Es este acontecimiento de la llegada del profeta «semejante a Moisés» el que nos ratifica el evangelio de Marcos (1,21-28): Jesucristo es el verdadero profeta anunciado. Con esta referencia el evangelista presenta el inicio del ministerio público de Cristo. Después de su predicación en la sinagoga, realiza un milagro portentoso con la curación de un endemoniado. De este modo Cristo se revela poderoso en palabras y obras. Todo ello para suscitar en nosotros una total apertura y confianza en Él. A este Cristo dispongámonos a seguirlo muy cerca, pues Él es más que un hombre excepcional, es el mismo Hijo de Dios, que ha venido a rescatarnos de los espíritus malignos y a enseñarnos el camino de la salvación.

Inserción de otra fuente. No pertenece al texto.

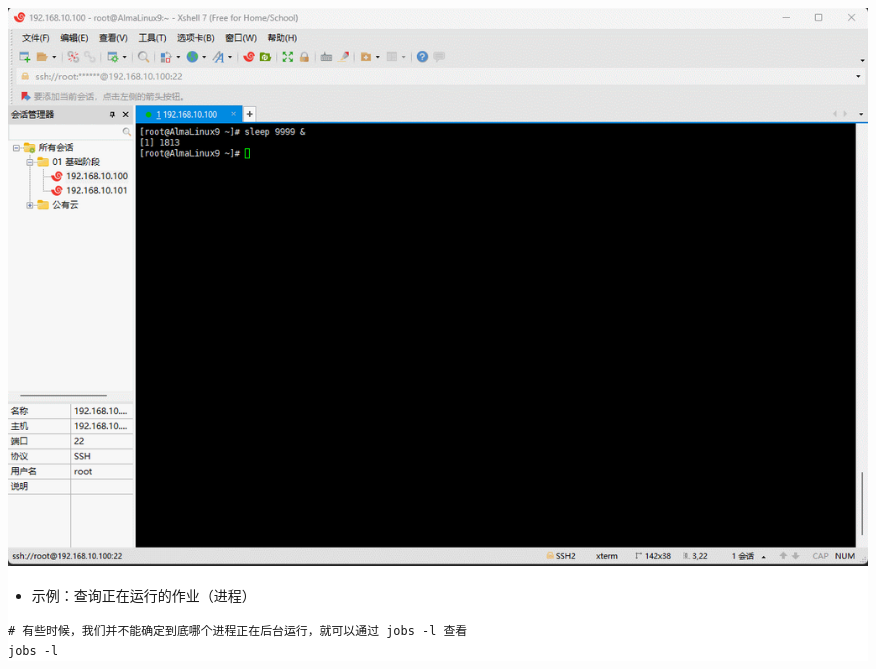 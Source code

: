 ![](./assets/46.gif)



* 示例：查询正在运行的作业（进程）

```shell
# 有些时候，我们并不能确定到底哪个进程正在后台运行，就可以通过 jobs -l 查看
jobs -l
```
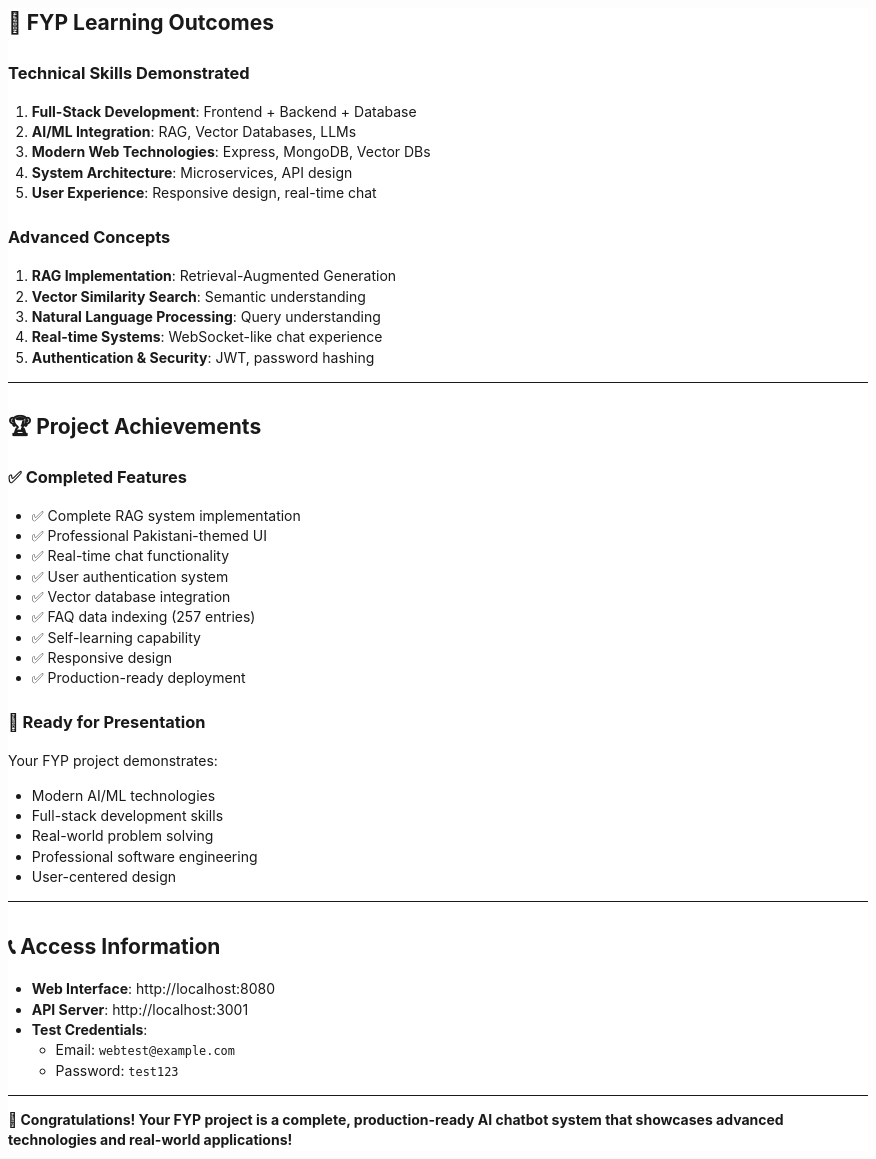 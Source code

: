 ## 🎯 **FYP Learning Outcomes**

### **Technical Skills Demonstrated**
1. **Full-Stack Development**: Frontend + Backend + Database
2. **AI/ML Integration**: RAG, Vector Databases, LLMs
3. **Modern Web Technologies**: Express, MongoDB, Vector DBs
4. **System Architecture**: Microservices, API design
5. **User Experience**: Responsive design, real-time chat

### **Advanced Concepts**
1. **RAG Implementation**: Retrieval-Augmented Generation
2. **Vector Similarity Search**: Semantic understanding
3. **Natural Language Processing**: Query understanding
4. **Real-time Systems**: WebSocket-like chat experience
5. **Authentication & Security**: JWT, password hashing

---

## 🏆 **Project Achievements**

### **✅ Completed Features**
- ✅ Complete RAG system implementation
- ✅ Professional Pakistani-themed UI
- ✅ Real-time chat functionality
- ✅ User authentication system
- ✅ Vector database integration
- ✅ FAQ data indexing (257 entries)
- ✅ Self-learning capability
- ✅ Responsive design
- ✅ Production-ready deployment

### **🚀 Ready for Presentation**
Your FYP project demonstrates:
- Modern AI/ML technologies
- Full-stack development skills
- Real-world problem solving
- Professional software engineering
- User-centered design

---

## 📞 **Access Information**

- **Web Interface**: http://localhost:8080
- **API Server**: http://localhost:3001
- **Test Credentials**: 
  - Email: `webtest@example.com`
  - Password: `test123`

---

**🎉 Congratulations! Your FYP project is a complete, production-ready AI chatbot system that showcases advanced technologies and real-world applications!**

Un modo concreto que debe caracterizar nuestra relación con Cristo es el que el apóstol san Pablo nos recuerda en el pasaje de la primera carta a los Corintios (7,32-35), antes comentada: nuestra preocupación en la vida debe estar en las cosas del Señor y en servirlo con corazón indiviso. No resulta fácil vivir esto en la práctica, pues los diversos estados de vida comportan ya una serie de ocupaciones y preocupaciones que podrían distraernos de la tarea fundamental, a la que deben confluir todas las demás. Por lo tanto, también nosotros estamos llamados a seguir la exhortación que Cristo hizo a Marta, afanada en tantas tareas: «hay necesidad de una sola cosa, y María ha escogido la mejor parte» (Lc 10,42). Escojamos esa mejor parte entregándonos con corazón indiviso a Cristo y a su causa.